Can you tell me a little about your research interests?
The research I’ve done at UCLA is large-scale testing, sustainable civil infrastructure for the most part. I really did focus on bridges. When do you need to replace it? When do you need to replace certain elements of it? When does it need to be inspected in greater detail? Part of that is coming up with sensors and monitoring tools. Most of my research also has environmental and sustainability undercurrents.
In 2007, when the Minneapolis bridge collapsed, my work was featured in the New York Times as a means of monitoring bridges for structural health and integrity. That kind of catapulted my work on to the national stage. We’re a small school in northern New York that was featured in the New York Times after a national-level catastrophe took place -- that was a big moment of acknowledgement.
With your focus on sustainability and renewability, do you work a lot with policy?
I think what all research needs is to start working at the intersection of other programs. At the intersection are big picture needs – a lot of the time you need someone that knows policy, we need an economist, a social scientist, an engineer. You need a team that’s very well-rounded.
For example, with civil infrastructure, usually you’re talking about public ownership and how to actually impact change and how to get things through. If you have a monitoring system on a bridge and you’re trying to understand if it’s deteriorating or not, most of the time it’s a matter of process and political will to make the major investments that are necessary.

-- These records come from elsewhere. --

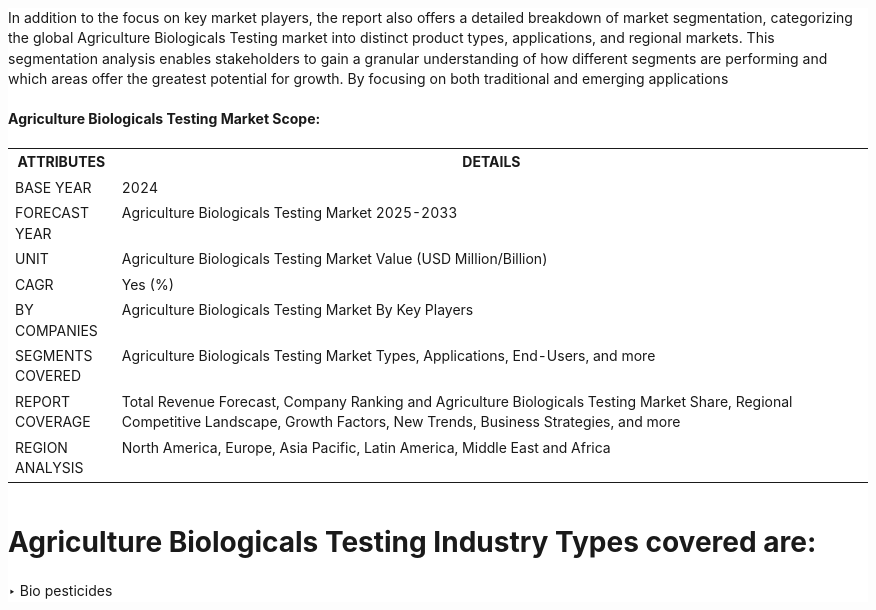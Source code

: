 In addition to the focus on key market players, the report also offers a detailed breakdown of market segmentation, categorizing the global Agriculture Biologicals Testing market into distinct product types, applications, and regional markets. This segmentation analysis enables stakeholders to gain a granular understanding of how different segments are performing and which areas offer the greatest potential for growth. By focusing on both traditional and emerging applications

<h4>Agriculture Biologicals Testing Market Scope:</h4>
<table>
<tr>
<th>ATTRIBUTES</th>
<th>DETAILS</th>
</tr>
<tr>
<td>BASE YEAR</td>
<td>2024</td>
</tr>
<tr>
<td>FORECAST YEAR</td>
<td>Agriculture Biologicals Testing Market 2025-2033</td>
</tr>
<tr>
<td>UNIT</td>
<td>Agriculture Biologicals Testing Market Value (USD Million/Billion)</td>
<tr>
<td>CAGR</td>
<td>Yes (%)</td>
</tr>
</tr>
<tr>
<td>BY COMPANIES</td>
<td>Agriculture Biologicals Testing Market By Key Players</td>
</tr>
<tr>
<td>SEGMENTS COVERED</td>
<td>Agriculture Biologicals Testing Market Types, Applications, End-Users, and more</td>
</tr>
<tr>
<td>REPORT COVERAGE</td>
<td>Total Revenue Forecast, Company Ranking and Agriculture Biologicals Testing Market Share, Regional Competitive Landscape, Growth Factors, New Trends, Business Strategies, and more</td>
</tr>
<tr>
<td>REGION ANALYSIS</td>
<td>North America, Europe, Asia Pacific, Latin America, Middle East and Africa</td>
</tr>
</table>

# <strong>Agriculture Biologicals Testing Industry Types covered are:</strong>

‣ Bio pesticides
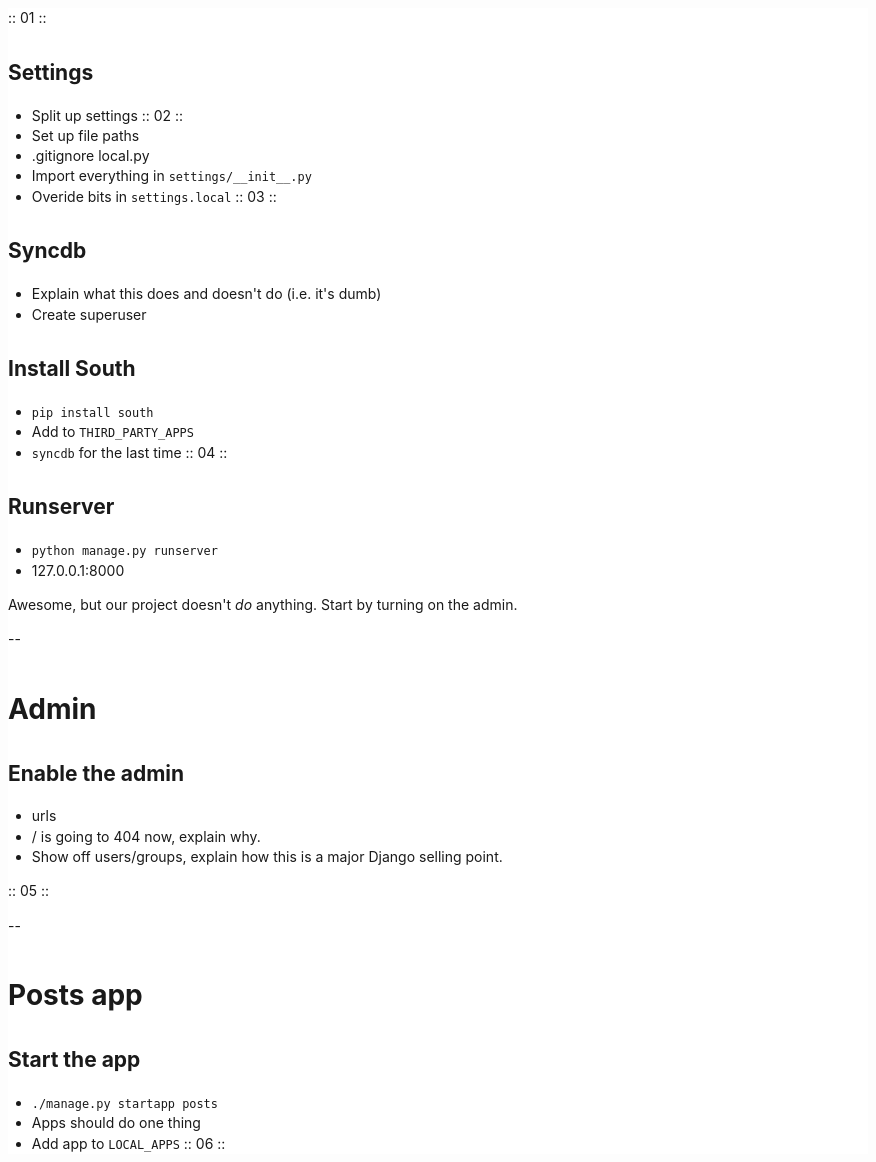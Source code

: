 :: 01 ::

## Settings

* Split up settings :: 02 ::
* Set up file paths
* .gitignore local.py
* Import everything in `settings/__init__.py`
* Overide bits in `settings.local` :: 03 ::

## Syncdb

* Explain what this does and doesn't do (i.e. it's dumb)
* Create superuser

## Install South

* `pip install south`
* Add to `THIRD_PARTY_APPS`
* `syncdb` for the last time :: 04 ::

## Runserver

* `python manage.py runserver`
* 127.0.0.1:8000

Awesome, but our project doesn't *do* anything. Start by turning on the admin.

--

# Admin

## Enable the admin

* urls
* / is going to 404 now, explain why.
* Show off users/groups, explain how this is a major Django selling point.

:: 05 ::

--

# Posts app

## Start the app

* `./manage.py startapp posts`
* Apps should do one thing
* Add app to `LOCAL_APPS` :: 06 ::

There’s roughly 600,000 bridges in the U.S., and the mandate is usually that they be inspected every two years, in some places it’s every year. But there really aren’t any national level mandates for continuous monitoring of bridges. Structural health monitoring of civil infrastructure such as bridges is among the few things that are not monitored continuously – you get constant feedback on how your car is performing but not the bridge you’re driving over.
If you’re looking at the way that policy handles the safety of certain infrastructures, does that also intersect with urban planning?
It does. One of the things that’s grown is smart cities. I’ve been working on smart housing which is an integral part of smart cities. We’re trying to understand why some people don’t see how much energy they’re using. We looked at student housing in particular. One of the things we were looking at is how if you’re taking twenty-minute showers and you realize your neighbor is taking eight-minute showers, then that affects your behavior.
In that case we also teamed up with a big group of faculty and students, from civil and environmental engineers to psychologists and social scientists. We know the technology side of it, we know the building side of it – but the value is in integrating all sides. The hypothesis is that students (in our case) had different motivations. We gave them different interventions based on what we thought they were more likely to respond to – some students were pro-environmental, some students were pro-economic. And based on what their leanings were, we could target them to save more and consume less.
How did you first get into this type of research?
That was one of the things I did for research at UCLA. I realized I wanted to focus on large-scale things. My research there was funded by Caltrans, and I was working on laterally-loaded bridge piles. We did a test for a full-scale column and pile, similar to what supports many bridges and highway overpasses. Part of my research was building it and then testing it under simulated loads (like an earthquake) to measure the response from it and the surrounding soil. It was an interesting thing to build something that large. That was the beginning of it.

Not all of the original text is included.